Double recipe of shortcrust pastry – from this link here or use your own favorite crust recipe for a two-crust pie.
2 lbs 9 oz or 1100g whole fresh peaches (995g or 2 lbs 3 oz, pitted or about six cups once sliced.)
1 cup or 200g sugar
1 small lemon (for 2 tablespoons juice and zest)
1/3 cup or 40g flour
1/2 teaspoon salt
4 teaspoons butter

First make the pie crust dough and divide it into two pieces, one slightly bigger than the other. Cover them both in cling film and refrigerator while you get on with the rest of the pie.

Pit and slice your peaches thinly. You can peel them first if you want but I like the look of the slivers of red and I like the way they color the pie filling when baked.

Preheat your oven to 425°F or 218°C.

Add the sugar, flour and salt to the sliced peaches then zest in the lemon and add the juice. Stir well.

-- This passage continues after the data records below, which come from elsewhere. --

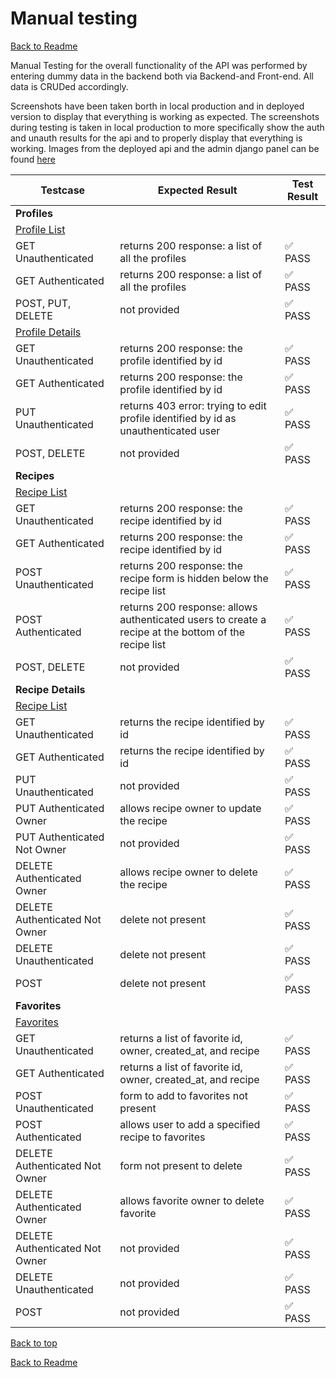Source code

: <a name="Top"></a>
<h1> Manual testing </h1>

[Back to Readme](/README.md#manual-testing)

Manual Testing for the overall functionality of the API was performed by entering dummy data in the backend both via Backend-and Front-end.
All data is CRUDed accordingly.

Screenshots have been taken borth in local production and in deployed version to display that everything is working as expected.
The screenshots during testing is taken in local production to more specifically show the auth and unauth results for the api and to properly display that everything is working. 
Images from the deployed api and the admin django panel can be found [here](#deployed-admin-screens)

| Testcase                                                                     | Expected Result                                                                                             | Test Result |
| ---------------------------------------------------------------------------- | ----------------------------------------------------------------------------------------------------------- | ----------- |
| **Profiles**                                                                 |                                                                                                             |             |
| [Profile List](https://cookbook-drf-api-f6a1e9bf2c65.herokuapp.com/profiles/)         |                                                                                                    |             |
| GET Unauthenticated                                                          | returns 200 response: a list of all the profiles                                                            | ✅ PASS     |
| GET Authenticated                                                            | returns 200 response: a list of all the profiles                                                            | ✅ PASS     |
| POST, PUT, DELETE                                                            | not provided                                                                                                | ✅ PASS     |
| [Profile Details](https://cookbook-drf-api-f6a1e9bf2c65.herokuapp.com/profiles/)         |                                                                                                    |             |
| GET Unauthenticated                                                          | returns 200 response: the profile identified by id                                                           | ✅ PASS     |
| GET Authenticated                                                            | returns 200 response: the profile identified by id                                                           | ✅ PASS     |
| PUT Unauthenticated                                                          | returns 403 error: trying to edit profile identified by id as unauthenticated user                           | ✅ PASS     |  
| POST, DELETE                                                                 | not provided                                                                                                | ✅ PASS     |
| **Recipes**                                                                 |                                                                                                              |             |
| [Recipe List](https://cookbook-drf-api-f6a1e9bf2c65.herokuapp.com/recipes/)         |                                                                                                      |             |
| GET Unauthenticated                                                          | returns 200 response: the recipe identified by id                                                           | ✅ PASS     |
| GET Authenticated                                                            | returns 200 response: the recipe identified by id                                                           | ✅ PASS     |
| POST Unauthenticated                                                          | returns 200 response: the recipe form is hidden below the recipe list                                     | ✅ PASS     |
| POST Authenticated                                                            | returns 200 response: allows authenticated users to create a recipe at the bottom of the recipe list       | ✅ PASS     |
| POST, DELETE                                                                 | not provided                                                                                                | ✅ PASS     |
| **Recipe Details**                                                                 |                                                                                                       |             |
| [Recipe List](https://cookbook-drf-api-f6a1e9bf2c65.herokuapp.com/recipes/52/)         |                                                                                                   |             |
| GET Unauthenticated                                                          | returns the recipe identified by id                                                                         | ✅ PASS     |
| GET Authenticated                                                            | returns the recipe identified by id                                                                         | ✅ PASS     |
| PUT Unauthenticated                                                          | not provided                                                                                                | ✅ PASS     |
| PUT Authenticated Owner                                                      | allows recipe owner to update the recipe                                                                   | ✅ PASS     |
| PUT Authenticated Not Owner                                                  | not provided                                                                                               | ✅ PASS     |
| DELETE Authenticated Owner                                                   | allows recipe owner to delete the recipe                                                                   | ✅ PASS     |
| DELETE Authenticated Not Owner                                               | delete not present                                                                                          | ✅ PASS     |
| DELETE Unauthenticated                                                       | delete not present                                                                                           | ✅ PASS     |
| POST                                                                         | delete not present                                                                                           | ✅ PASS     |
| **Favorites**                                                                 |                                                                                                            |             |
| [Favorites](https://cookbook-drf-api-f6a1e9bf2c65.herokuapp.com/favorites/)|                                                                                                             |             |
| GET Unauthenticated                                                          | returns a list of favorite id, owner, created_at, and recipe                                                | ✅ PASS     |
| GET Authenticated                                                            | returns a list of favorite id, owner, created_at, and recipe                                                | ✅ PASS     |
| POST Unauthenticated                                                         | form to add to favorites not present                                                                       | ✅ PASS     |
| POST Authenticated                                                           | allows user to add a specified recipe to favorites                                                         | ✅ PASS     |
| DELETE Authenticated Not Owner                                               | form not present to delete                                                                                 | ✅ PASS     |
| DELETE Authenticated Owner                                                   | allows favorite owner to delete favorite                                                                   | ✅ PASS     |
| DELETE Authenticated Not Owner                                               | not provided                                                                                               | ✅ PASS     |
| DELETE Unauthenticated                                                       | not provided                                                                                                | ✅ PASS     |
| POST                                                                         | not provided                                                                                                | ✅ PASS     |
[Back to top](#Top)<br>

[Back to Readme](/README.md#manual-testing)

Roll out the bigger piece of piecrust and line your pie plate.

Pour the peach filling in and add the butter in small pats.

Roll out the top crust and cut three or four slits in it.

Top the peach filling with the pastry and trim the edges.

Fold the pastry under and crimp the edges.

Bake in your preheated over for about 45 or 50 minutes or until golden brown and bubbling. Speaking of bubbling, I suggest you put a piece of heavy duty foil or another baking pan under the pie while baking, because the chances of it dripping over are pretty darn good. Another tip: Cover it with foil if the crust gets too dark before the baking time is up.

Remove from the oven and cool completely on a wire rack before serving.

Serve with vanilla ice cream or heavy pouring cream. I didn't have any for the photos but you can trust me that there was ice cream for the real serving.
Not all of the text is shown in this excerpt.